[Activity]
From the entries below, report how many lines contain the string "generated". Give only that number.
►
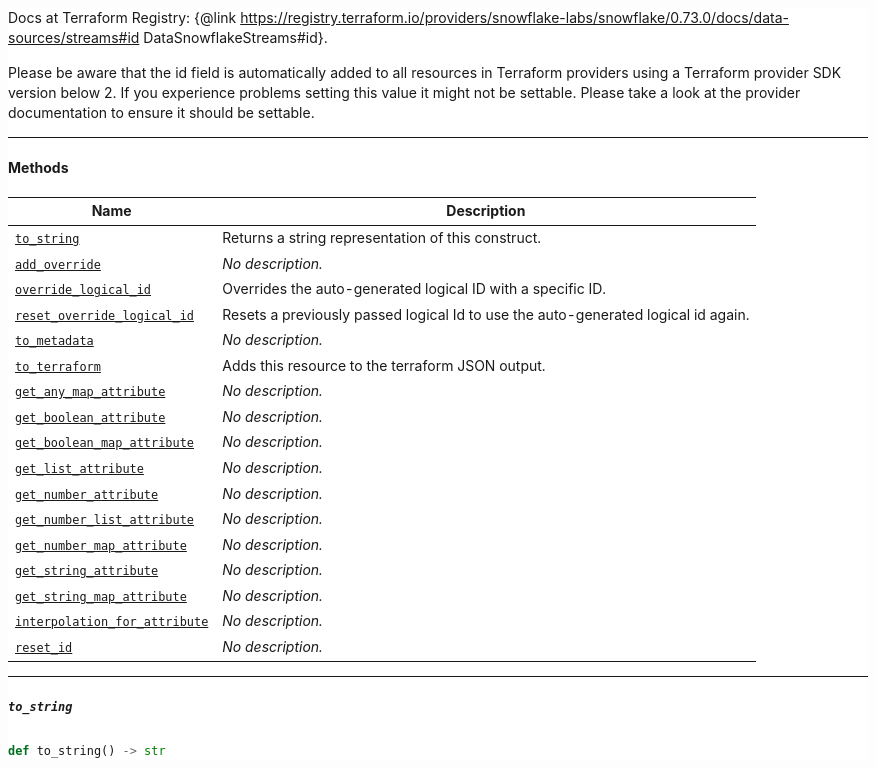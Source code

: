 Docs at Terraform Registry: {@link https://registry.terraform.io/providers/snowflake-labs/snowflake/0.73.0/docs/data-sources/streams#id DataSnowflakeStreams#id}.

Please be aware that the id field is automatically added to all resources in Terraform providers using a Terraform provider SDK version below 2.
If you experience problems setting this value it might not be settable. Please take a look at the provider documentation to ensure it should be settable.

---

#### Methods <a name="Methods" id="Methods"></a>

| **Name** | **Description** |
| --- | --- |
| <code><a href="#@cdktf/provider-snowflake.dataSnowflakeStreams.DataSnowflakeStreams.toString">to_string</a></code> | Returns a string representation of this construct. |
| <code><a href="#@cdktf/provider-snowflake.dataSnowflakeStreams.DataSnowflakeStreams.addOverride">add_override</a></code> | *No description.* |
| <code><a href="#@cdktf/provider-snowflake.dataSnowflakeStreams.DataSnowflakeStreams.overrideLogicalId">override_logical_id</a></code> | Overrides the auto-generated logical ID with a specific ID. |
| <code><a href="#@cdktf/provider-snowflake.dataSnowflakeStreams.DataSnowflakeStreams.resetOverrideLogicalId">reset_override_logical_id</a></code> | Resets a previously passed logical Id to use the auto-generated logical id again. |
| <code><a href="#@cdktf/provider-snowflake.dataSnowflakeStreams.DataSnowflakeStreams.toMetadata">to_metadata</a></code> | *No description.* |
| <code><a href="#@cdktf/provider-snowflake.dataSnowflakeStreams.DataSnowflakeStreams.toTerraform">to_terraform</a></code> | Adds this resource to the terraform JSON output. |
| <code><a href="#@cdktf/provider-snowflake.dataSnowflakeStreams.DataSnowflakeStreams.getAnyMapAttribute">get_any_map_attribute</a></code> | *No description.* |
| <code><a href="#@cdktf/provider-snowflake.dataSnowflakeStreams.DataSnowflakeStreams.getBooleanAttribute">get_boolean_attribute</a></code> | *No description.* |
| <code><a href="#@cdktf/provider-snowflake.dataSnowflakeStreams.DataSnowflakeStreams.getBooleanMapAttribute">get_boolean_map_attribute</a></code> | *No description.* |
| <code><a href="#@cdktf/provider-snowflake.dataSnowflakeStreams.DataSnowflakeStreams.getListAttribute">get_list_attribute</a></code> | *No description.* |
| <code><a href="#@cdktf/provider-snowflake.dataSnowflakeStreams.DataSnowflakeStreams.getNumberAttribute">get_number_attribute</a></code> | *No description.* |
| <code><a href="#@cdktf/provider-snowflake.dataSnowflakeStreams.DataSnowflakeStreams.getNumberListAttribute">get_number_list_attribute</a></code> | *No description.* |
| <code><a href="#@cdktf/provider-snowflake.dataSnowflakeStreams.DataSnowflakeStreams.getNumberMapAttribute">get_number_map_attribute</a></code> | *No description.* |
| <code><a href="#@cdktf/provider-snowflake.dataSnowflakeStreams.DataSnowflakeStreams.getStringAttribute">get_string_attribute</a></code> | *No description.* |
| <code><a href="#@cdktf/provider-snowflake.dataSnowflakeStreams.DataSnowflakeStreams.getStringMapAttribute">get_string_map_attribute</a></code> | *No description.* |
| <code><a href="#@cdktf/provider-snowflake.dataSnowflakeStreams.DataSnowflakeStreams.interpolationForAttribute">interpolation_for_attribute</a></code> | *No description.* |
| <code><a href="#@cdktf/provider-snowflake.dataSnowflakeStreams.DataSnowflakeStreams.resetId">reset_id</a></code> | *No description.* |

---

##### `to_string` <a name="to_string" id="@cdktf/provider-snowflake.dataSnowflakeStreams.DataSnowflakeStreams.toString"></a>

```python
def to_string() -> str
```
◄
[Response]
2